- **SOURCE INFORMATION**
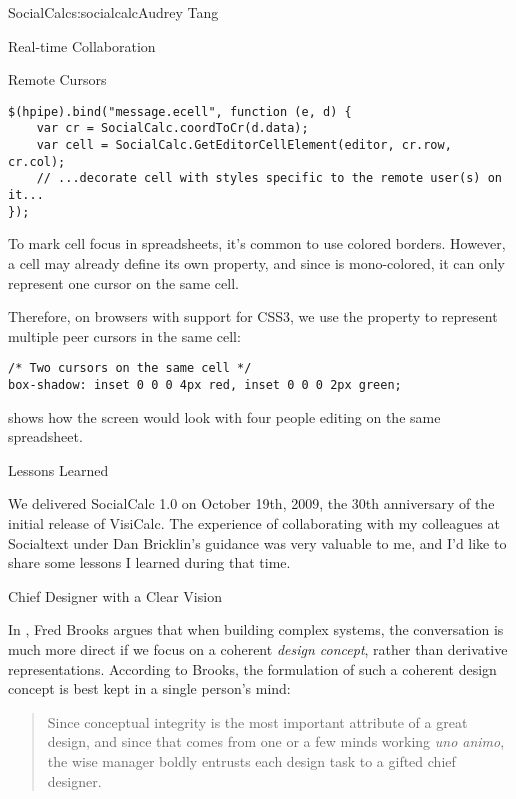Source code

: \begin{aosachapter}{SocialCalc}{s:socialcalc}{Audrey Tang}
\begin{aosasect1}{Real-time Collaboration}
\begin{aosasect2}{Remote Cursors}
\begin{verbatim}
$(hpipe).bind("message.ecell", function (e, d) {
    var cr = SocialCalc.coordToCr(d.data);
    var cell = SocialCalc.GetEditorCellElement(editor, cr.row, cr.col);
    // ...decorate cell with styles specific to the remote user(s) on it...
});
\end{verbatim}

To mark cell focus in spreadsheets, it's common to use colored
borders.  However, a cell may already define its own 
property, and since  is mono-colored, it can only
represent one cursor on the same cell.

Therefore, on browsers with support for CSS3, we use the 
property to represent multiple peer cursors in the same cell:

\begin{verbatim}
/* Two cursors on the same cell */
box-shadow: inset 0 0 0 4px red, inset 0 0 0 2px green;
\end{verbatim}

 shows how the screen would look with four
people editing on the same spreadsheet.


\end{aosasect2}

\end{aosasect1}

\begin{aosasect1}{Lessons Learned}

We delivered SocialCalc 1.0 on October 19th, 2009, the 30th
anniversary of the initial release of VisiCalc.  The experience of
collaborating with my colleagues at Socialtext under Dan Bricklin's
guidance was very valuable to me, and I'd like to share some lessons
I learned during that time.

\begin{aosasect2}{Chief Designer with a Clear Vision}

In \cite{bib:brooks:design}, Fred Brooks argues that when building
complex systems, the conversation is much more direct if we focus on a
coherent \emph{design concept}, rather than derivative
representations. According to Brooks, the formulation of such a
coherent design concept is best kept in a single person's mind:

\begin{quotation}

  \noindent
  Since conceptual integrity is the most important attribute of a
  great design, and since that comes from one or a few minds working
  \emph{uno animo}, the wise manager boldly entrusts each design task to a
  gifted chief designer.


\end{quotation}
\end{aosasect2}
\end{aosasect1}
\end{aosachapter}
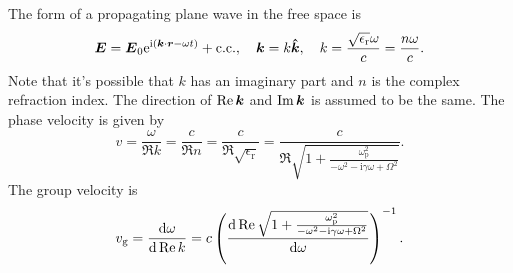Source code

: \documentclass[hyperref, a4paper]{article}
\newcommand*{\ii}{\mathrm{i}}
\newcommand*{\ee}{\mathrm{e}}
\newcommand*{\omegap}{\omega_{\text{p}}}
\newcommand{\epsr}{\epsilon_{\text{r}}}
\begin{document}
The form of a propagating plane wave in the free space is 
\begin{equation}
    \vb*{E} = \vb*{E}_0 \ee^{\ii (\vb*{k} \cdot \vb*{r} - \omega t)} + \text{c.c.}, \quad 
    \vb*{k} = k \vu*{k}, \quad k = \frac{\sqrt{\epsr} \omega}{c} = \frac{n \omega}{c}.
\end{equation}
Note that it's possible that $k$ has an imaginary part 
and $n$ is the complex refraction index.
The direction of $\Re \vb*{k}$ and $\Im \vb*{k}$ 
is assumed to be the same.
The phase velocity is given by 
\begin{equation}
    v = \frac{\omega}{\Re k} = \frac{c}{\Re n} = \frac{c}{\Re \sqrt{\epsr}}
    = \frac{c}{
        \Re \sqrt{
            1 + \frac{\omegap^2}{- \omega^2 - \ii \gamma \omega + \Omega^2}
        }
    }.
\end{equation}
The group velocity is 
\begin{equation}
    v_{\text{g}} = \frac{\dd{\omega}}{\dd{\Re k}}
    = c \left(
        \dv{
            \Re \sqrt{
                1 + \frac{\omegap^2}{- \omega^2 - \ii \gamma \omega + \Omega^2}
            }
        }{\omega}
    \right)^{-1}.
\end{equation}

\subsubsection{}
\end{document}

--

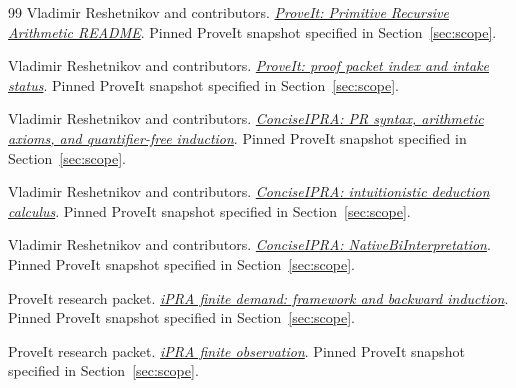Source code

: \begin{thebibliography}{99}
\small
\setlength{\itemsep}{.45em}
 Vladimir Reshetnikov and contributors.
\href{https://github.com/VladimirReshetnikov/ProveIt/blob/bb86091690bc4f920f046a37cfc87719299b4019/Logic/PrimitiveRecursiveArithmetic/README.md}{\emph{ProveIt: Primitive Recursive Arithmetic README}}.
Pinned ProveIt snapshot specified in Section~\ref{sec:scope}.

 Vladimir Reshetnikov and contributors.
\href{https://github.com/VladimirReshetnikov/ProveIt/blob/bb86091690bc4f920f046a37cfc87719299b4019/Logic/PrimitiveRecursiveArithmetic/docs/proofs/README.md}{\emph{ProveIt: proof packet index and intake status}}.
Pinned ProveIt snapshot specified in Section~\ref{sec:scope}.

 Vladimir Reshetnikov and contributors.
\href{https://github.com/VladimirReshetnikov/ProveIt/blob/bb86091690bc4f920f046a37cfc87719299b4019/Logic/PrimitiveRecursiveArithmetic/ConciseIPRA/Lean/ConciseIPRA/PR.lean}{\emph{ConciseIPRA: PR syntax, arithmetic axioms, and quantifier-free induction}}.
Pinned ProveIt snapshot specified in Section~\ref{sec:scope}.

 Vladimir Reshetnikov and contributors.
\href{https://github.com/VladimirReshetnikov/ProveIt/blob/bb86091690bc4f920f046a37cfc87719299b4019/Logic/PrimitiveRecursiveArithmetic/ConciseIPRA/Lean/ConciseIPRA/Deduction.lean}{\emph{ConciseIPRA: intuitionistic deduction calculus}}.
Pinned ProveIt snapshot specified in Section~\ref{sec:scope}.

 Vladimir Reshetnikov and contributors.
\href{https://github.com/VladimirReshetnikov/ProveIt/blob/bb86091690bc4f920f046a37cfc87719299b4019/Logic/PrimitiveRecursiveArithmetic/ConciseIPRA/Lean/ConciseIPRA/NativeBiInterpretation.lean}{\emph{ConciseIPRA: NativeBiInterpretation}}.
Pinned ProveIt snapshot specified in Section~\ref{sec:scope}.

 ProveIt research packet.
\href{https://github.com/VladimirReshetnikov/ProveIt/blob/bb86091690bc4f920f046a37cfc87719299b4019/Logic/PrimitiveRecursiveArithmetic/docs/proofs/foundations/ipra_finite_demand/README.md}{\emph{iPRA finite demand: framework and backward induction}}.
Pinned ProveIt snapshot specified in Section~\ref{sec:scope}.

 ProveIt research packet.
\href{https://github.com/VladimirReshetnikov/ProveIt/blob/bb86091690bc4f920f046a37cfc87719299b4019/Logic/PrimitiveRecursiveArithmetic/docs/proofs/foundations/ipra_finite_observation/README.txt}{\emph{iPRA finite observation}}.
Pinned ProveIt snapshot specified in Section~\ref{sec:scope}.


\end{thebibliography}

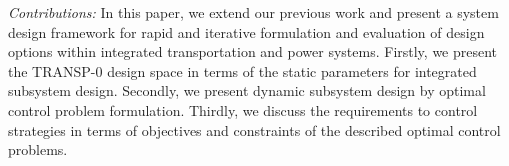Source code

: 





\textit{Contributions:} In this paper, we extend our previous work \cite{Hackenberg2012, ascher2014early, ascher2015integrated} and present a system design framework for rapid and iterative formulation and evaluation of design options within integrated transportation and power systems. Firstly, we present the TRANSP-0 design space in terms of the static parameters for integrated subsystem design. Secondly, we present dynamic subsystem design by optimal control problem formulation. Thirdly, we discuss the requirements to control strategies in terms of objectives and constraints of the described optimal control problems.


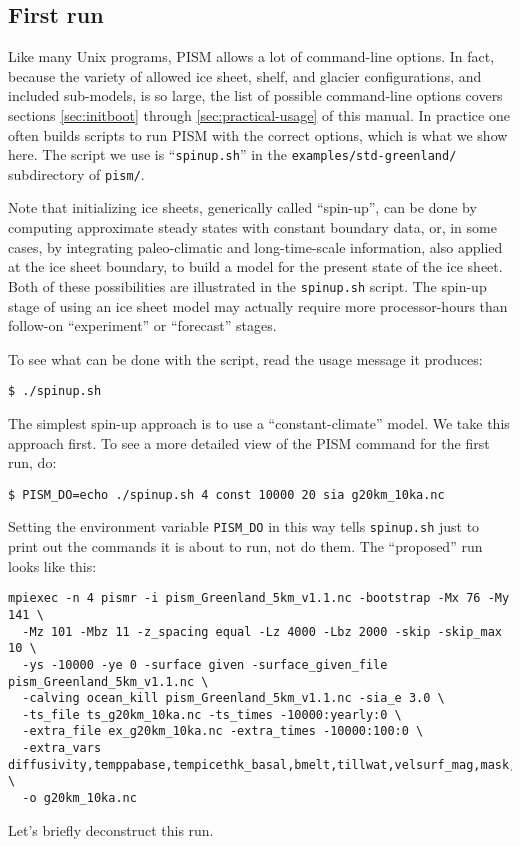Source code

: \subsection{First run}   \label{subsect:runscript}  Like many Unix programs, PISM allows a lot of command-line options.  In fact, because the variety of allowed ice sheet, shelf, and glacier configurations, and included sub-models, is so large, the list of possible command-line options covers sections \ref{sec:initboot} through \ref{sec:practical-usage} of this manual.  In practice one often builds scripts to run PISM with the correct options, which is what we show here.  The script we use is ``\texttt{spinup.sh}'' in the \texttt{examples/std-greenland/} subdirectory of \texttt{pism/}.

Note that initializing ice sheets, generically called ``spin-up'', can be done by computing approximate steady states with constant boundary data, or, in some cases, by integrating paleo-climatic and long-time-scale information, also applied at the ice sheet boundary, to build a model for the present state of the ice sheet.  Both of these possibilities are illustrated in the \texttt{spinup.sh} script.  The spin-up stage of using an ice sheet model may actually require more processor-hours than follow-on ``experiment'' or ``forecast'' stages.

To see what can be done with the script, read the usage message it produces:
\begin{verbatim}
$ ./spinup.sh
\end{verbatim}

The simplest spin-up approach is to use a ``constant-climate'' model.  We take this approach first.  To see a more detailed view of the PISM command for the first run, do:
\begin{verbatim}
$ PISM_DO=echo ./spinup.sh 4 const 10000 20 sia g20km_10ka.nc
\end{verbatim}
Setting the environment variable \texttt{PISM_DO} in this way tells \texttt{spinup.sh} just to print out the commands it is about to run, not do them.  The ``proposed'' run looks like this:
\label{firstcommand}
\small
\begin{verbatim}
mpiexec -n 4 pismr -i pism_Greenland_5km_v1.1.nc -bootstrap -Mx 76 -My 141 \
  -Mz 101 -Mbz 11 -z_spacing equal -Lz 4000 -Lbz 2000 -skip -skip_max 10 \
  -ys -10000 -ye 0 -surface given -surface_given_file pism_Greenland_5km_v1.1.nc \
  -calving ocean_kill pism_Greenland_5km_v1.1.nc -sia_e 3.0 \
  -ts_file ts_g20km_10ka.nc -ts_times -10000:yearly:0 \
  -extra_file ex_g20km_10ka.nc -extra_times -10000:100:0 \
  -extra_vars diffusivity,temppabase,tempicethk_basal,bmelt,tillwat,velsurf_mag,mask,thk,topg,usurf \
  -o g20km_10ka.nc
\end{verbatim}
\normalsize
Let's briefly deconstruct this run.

- **WHAT IS NEEDED**
Set apart and copy each line of the records that holds the word "given".

- **ANSWER**
The phase velocity is given by 
  -ys -10000 -ye 0 -surface given -surface_given_file pism_Greenland_5km_v1.1.nc \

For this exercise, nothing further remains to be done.